À l’instar des Bourses asiatiques qui ont terminé en baisse, la plupart des places européennes ont clôturé dans le rouge.
« Les investisseurs s’inquiètent de la mise en place des annonces de la semaine dernière sur la Grèce », a commenté Franklin Pichard, directeur de Barclays Bourse. L’accord conclu jeudi dernier au sommet de la zone euro comporte en effet de nombreuses zones d’ombre.
Plusieurs options seront ainsi proposées aux créanciers privés (banques, fonds de pension...). Ils pourront échanger leurs titres de dette contre des obligations de plus longue durée, accepter une décote sur la valeur faciale des obligations ou s’engager à racheter les nouvelles émissions de titres grecs.
« Tant qu’on ne saura pas qui choisit quoi, un grand flou perdurera. On ne sait pas non plus s’il y aura volontariat ou volontariat forcé de ces mêmes créanciers privés », a déploré M. Pichard.

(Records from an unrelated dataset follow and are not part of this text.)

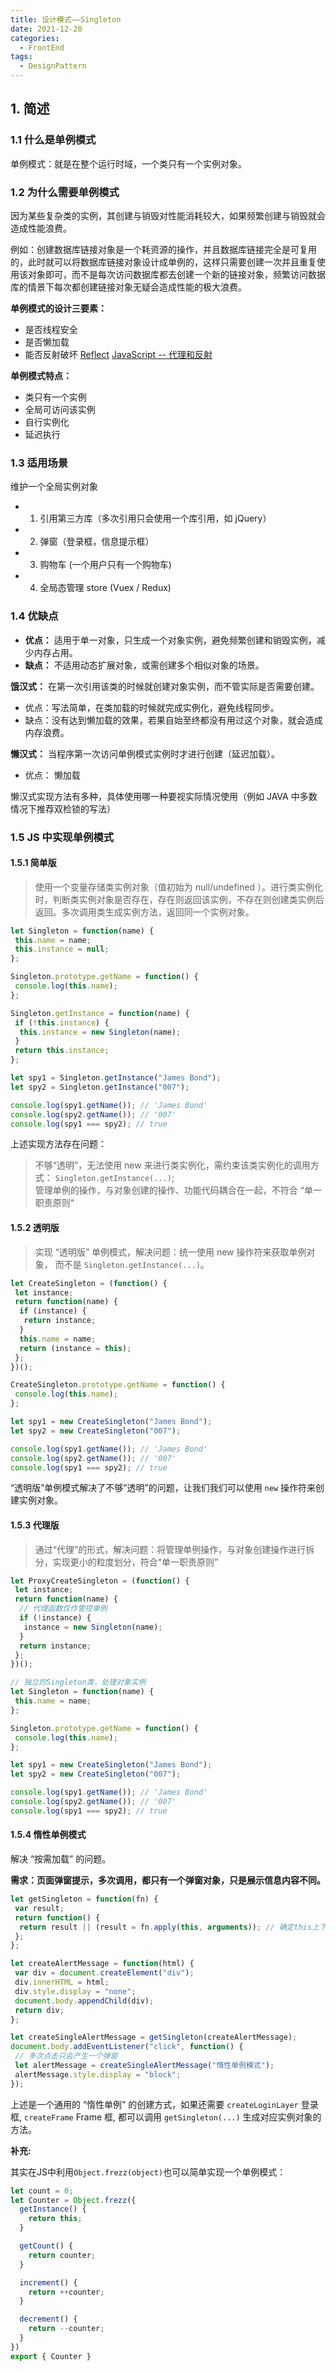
 ```yaml
---
title: 设计模式——Singleton
date: 2021-12-20
categories:
  - FrontEnd
tags:
  - DesignPattern
---
```


## 1. 简述

### 1.1 什么是单例模式

单例模式：就是在整个运行时域，一个类只有一个实例对象。

### 1.2 为什么需要单例模式

因为某些复杂类的实例，其创建与销毁对性能消耗较大，如果频繁创建与销毁就会造成性能浪费。

例如：创建数据库链接对象是一个耗资源的操作，并且数据库链接完全是可复用的，此时就可以将数据库链接对象设计成单例的，这样只需要创建一次并且重复使用该对象即可，而不是每次访问数据库都去创建一个新的链接对象，频繁访问数据库的情景下每次都创建链接对象无疑会造成性能的极大浪费。

**单例模式的设计三要素：**

- 是否线程安全
- 是否懒加载
- 能否反射破坏 [Reflect](https://developer.mozilla.org/zh-CN/docs/Web/JavaScript/Reference/Global_Objects/Reflect) [JavaScript -- 代理和反射](https://juejin.cn/post/6926433030592528391)

**单例模式特点：**

- 类只有一个实例
- 全局可访问该实例
- 自行实例化
- 延迟执行

### 1.3 适用场景

维护一个全局实例对象

- 1. 引用第三方库（多次引用只会使用一个库引用，如 jQuery）
- 2. 弹窗（登录框，信息提示框）
- 3. 购物车 (一个用户只有一个购物车)
- 4. 全局态管理 store (Vuex / Redux)

### 1.4 优缺点

- **优点：** 适用于单一对象，只生成一个对象实例，避免频繁创建和销毁实例，减少内存占用。
- **缺点：** 不适用动态扩展对象，或需创建多个相似对象的场景。

**饿汉式：** 在第一次引用该类的时候就创建对象实例，而不管实际是否需要创建。

- 优点：写法简单，在类加载的时候就完成实例化，避免线程同步。
- 缺点：没有达到懒加载的效果，若果自始至终都没有用过这个对象，就会造成内存浪费。

**懒汉式：** 当程序第一次访问单例模式实例时才进行创建（延迟加载）。

- 优点： 懒加载

懒汉式实现方法有多种，具体使用哪一种要视实际情况使用（例如 JAVA 中多数情况下推荐双检锁的写法）

### 1.5 JS 中实现单例模式

#### 1.5.1 简单版

> 使用一个变量存储类实例对象（值初始为 null/undefined ）。进行类实例化时，判断类实例对象是否存在，存在则返回该实例，不存在则创建类实例后返回。多次调用类生成实例方法，返回同一个实例对象。

```js
let Singleton = function(name) {
 this.name = name;
 this.instance = null;
};

Singleton.prototype.getName = function() {
 console.log(this.name);
};

Singleton.getInstance = function(name) {
 if (!this.instance) {
  this.instance = new Singleton(name);
 }
 return this.instance;
};

let spy1 = Singleton.getInstance("James Bond");
let spy2 = Singleton.getInstance("007");

console.log(spy1.getName()); // 'James Bond'
console.log(spy2.getName()); // '007'
console.log(spy1 === spy2); // true
```

上述实现方法存在问题：

> 不够“透明”，无法使用 new 来进行类实例化，需约束该类实例化的调用方式： `Singleton.getInstance(...)`;  
> 管理单例的操作，与对象创建的操作、功能代码耦合在一起，不符合 “单一职责原则“

#### 1.5.2 透明版

> 实现 “透明版” 单例模式，解决问题：统一使用 new 操作符来获取单例对象， 而不是 `Singleton.getInstance(...)`。

```js
let CreateSingleton = (function() {
 let instance;
 return function(name) {
  if (instance) {
   return instance;
  }
  this.name = name;
  return (instance = this);
 };
})();

CreateSingleton.prototype.getName = function() {
 console.log(this.name);
};

let spy1 = new CreateSingleton("James Bond");
let spy2 = new CreateSingleton("007");

console.log(spy1.getName()); // 'James Bond'
console.log(spy2.getName()); // '007'
console.log(spy1 === spy2); // true
```

“透明版”单例模式解决了不够“透明”的问题，让我们我们可以使用 `new` 操作符来创建实例对象。

#### 1.5.3 代理版

> 通过“代理”的形式，解决问题：将管理单例操作，与对象创建操作进行拆分，实现更小的粒度划分，符合“单一职责原则”

```js
let ProxyCreateSingleton = (function() {
 let instance;
 return function(name) {
  // 代理函数仅作管控单例
  if (!instance) {
   instance = new Singleton(name);
  }
  return instance;
 };
})();

// 独立的Singleton类，处理对象实例
let Singleton = function(name) {
 this.name = name;
};

Singleton.prototype.getName = function() {
 console.log(this.name);
};

let spy1 = new CreateSingleton("James Bond");
let spy2 = new CreateSingleton("007");

console.log(spy1.getName()); // 'James Bond'
console.log(spy2.getName()); // '007'
console.log(spy1 === spy2); // true
```

#### 1.5.4 惰性单例模式

解决 “按需加载” 的问题。

**需求：页面弹窗提示，多次调用，都只有一个弹窗对象，只是展示信息内容不同。**

```js
let getSingleton = function(fn) {
 var result;
 return function() {
  return result || (result = fn.apply(this, arguments)); // 确定this上下文并传递参数
 };
};

let createAlertMessage = function(html) {
 var div = document.createElement("div");
 div.innerHTML = html;
 div.style.display = "none";
 document.body.appendChild(div);
 return div;
};

let createSingleAlertMessage = getSingleton(createAlertMessage);
document.body.addEventListener("click", function() {
 // 多次点击只会产生一个弹窗
 let alertMessage = createSingleAlertMessage("惰性单例模式");
 alertMessage.style.display = "block";
});
```

上述是一个通用的 “惰性单例” 的创建方式，如果还需要 `createLoginLayer` 登录框, `createFrame` Frame 框, 都可以调用 `getSingleton(...)` 生成对应实例对象的方法。

**补充:**

其实在JS中利用`Object.frezz(object)`也可以简单实现一个单例模式：

```js
let count = 0;
let Counter = Object.frezz({
  getInstance() {
    return this;
  }

  getCount() {
    return counter;
  }

  increment() {
    return ++counter;
  }

  decrement() {
    return --counter;
  }
})
export { Counter }
```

Sur les marchés obligataires, les taux des pays fragiles de la zone euro sont remontés, illustrant les doutes qui subsistent sur l’efficacité des mesures prises par les dirigeants européens.
Les nouvelles dégradations des agences de notation, largement anticipées, ont eu peu d’impact sur les places financières, selon plusieurs analystes.
Après Fitch qui dès vendredi a décidé que la Grèce était en défaut partiel, Moody’s a sévi lundi matin, abaissant de trois crans la note du pays de Caa1 à Ca, à un cran du défaut de paiement.
En revanche, l’impasse sur la dette des États-Unis est restée une source d’inquiétude majeure. Les marchés américains évoluaient d’ailleurs toujours dans le rouge.
Des négociations cruciales sont toujours au point mort entre les alliés démocrates du président Barack Obama, majoritaires au Sénat, et leurs adversaires républicains, qui contrôlent la Chambre des représentants.
Si les élus des deux bords ne s’accordent pas d’ici au 2 août sur un relèvement du maximum autorisé de l’endettement américain, le gouvernement de la première économie mondiale risque d’être en défaut de paiement.
Insistant sur l’urgence de la situation, le Fonds monétaire international (FMI) a dégradé ses projections sur la dette publique de la première économie mondiale.
« Étant donné l’énorme impact que pourrait représenter un défaut de paiement des États-Unis sur les marchés financiers, le scénario le plus probable est que Washington parviendra à l’éviter finalement. Toutefois la crainte persiste », a souligné Sumino Kamei, analyste chez Mitsubishi UFJ.